First, a confession: I am now and have for a very long time been an advocate of Internet dating. I met my ex-wife on the Internet, back in the seemingly prehistoric days of the late ‘90s, in a time before dating sites had become a fact of daily life and the notion of meeting—actually meeting a real life person—online was still an outlandish fantasy for most. Then a funny thing happened. In the last decade, computers have become so ubiquitous that they have infiltrated every aspect of modern life. What seemed, just a few short years ago, a distant futuristic gimmick has already become accepted practice. Used to be that if I mentioned the fact that I had met my wife online, people would look at me like an exotic zoo animal, but now, it’s more rare to encounter someone who hasn’t either used Internet dating themselves or knows someone who does. My wife and I divorced a while back, and in the few years between my marriage and divorce it was amazing to see just how far Internet dating had advanced. I’m happy to say that I make use of Internet dating almost exclusively in my perpetual search for a mate: computers have been a godsend for those of us not naturally endowed with gregarious, outgoing personalities (AKA shy sad sacks).
Sean Thomas’ story begins with a rather less sanguine approach to the subject. Alone and lonely in his late 30s, Thomas is cajoled into the world of Internet dating by his editor, who hopes not only for an article on the subject but to inspire some kind of romantic renaissance in his dejected employee. Thomas is skeptical: after all, what kind of women use Internet dating, anyway? The entire thing seems more than slightly dodgy on the outset. He begins tentatively, first dipping his toe into the pond before eventually wading in to the deep end of the pool. For those of us who have been in the trenches, all the hallmarks are here: the pointless dates without any chemistry, the good dates that eventually fizzle into nothing, the folks who simply disappear for no apparent reason, the folks who seem for a moment to be simply too good to be true (and invariably are).

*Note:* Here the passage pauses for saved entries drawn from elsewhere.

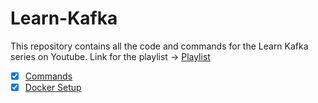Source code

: # Learn-Kafka

This repository contains all the code and commands for the Learn Kafka series on Youtube.
Link for the playlist -> [Playlist](https://www.youtube.com/watch?v=Ot34LQtKHq8&list=PLwju4E_EMblM-ns4z7Ln4wTtdXzbRnn4j&pp=gAQB)

- [x] [Commands](commands.md)
- [x] [Docker Setup](docker-setup.md)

It would be a mistake to pick up Millions of Women expecting a mere social study on the subject of Internet dating. The book is, most importantly a memoir, detailing not only Thomas’ current adventures in Internet dating but illustrating his entire dating history. These frequent digressions add something in the way of emotional heft to what could otherwise have been a fairly callow catalog. The portrait of Thomas that emerges from his own story is not entirely flattering. He has, over the course of a long and eventful life, had sex with far more women than you or I probably ever will (not even counting prostitutes, the subject of which gets a whole chapter to itself). He is such an oversexed specimen that there are many points at which the reader will be hard-pressed to muster any sympathy whatsoever, especially those of us men (probably the vast majority of us men) who will be lucky to ever see a fraction of as much sex as Thomas describes here.
Thomas’ arc is both inevitable and no less gratifying, essentially a Nick Hornby book masquerading as a memoir. Thomas is, over the course of the book, brought face-to-face with the shallowness of his own self-serving behavior, the shortsightedness of the empty pleasure-seeking that marked much of his life, and the universality of his discontent. Internet dating offers the user, among other things, a rather unflattering view of their own desires, by allowing a person to select for just those things which they personally are attracted to, at the exclusion of just about everything else. The picture of his own desires, which emerges from his experiment, is not flattering, but it is more or less honest. A date with a women measurably more intelligent than himself brings him face to face with his own intellectual limitations; a date with a women who prefers anal sex forces him to confront his deep-seated and uncharacteristic distaste for sodomy; a disastrous fling with a much wealthier professional woman places his own insecurities about money front and center. In the end, he—and we—are left wondering if all this enforced self-examination has achieved anything other than placing the bar immodestly high for his own prospective happiness.
The funny thing about Internet dating—which Thomas so ruefully illustrates—is just how fast these things happen. A good dating site can sometimes provide matches so quickly that the unwary dater can be fooled into thinking that the surplus of choice entitles them to be choosy. This is, of course, not true, and the flipside of this is an extremely unattractive desperation which Thomas encounters firsthand (in the form of a brush with a Chinese stalker). More than once Thomas is given to bouts of serious existential regret on the subject of his dating promiscuity: the potential field of millions of potential dates offers him such a staggering array of choices that, for the first time in his life, he has the opportunity to winnow his options. But, he wonders, is this a good thing? Does the fact that he can now specifically select for slight, pixie-ish women with submissive personalities and resolutely middlebrow tastes mean that he necessarily should? Is the love of his life waiting just behind the next door, a six-foot-tall Amazon intellectual?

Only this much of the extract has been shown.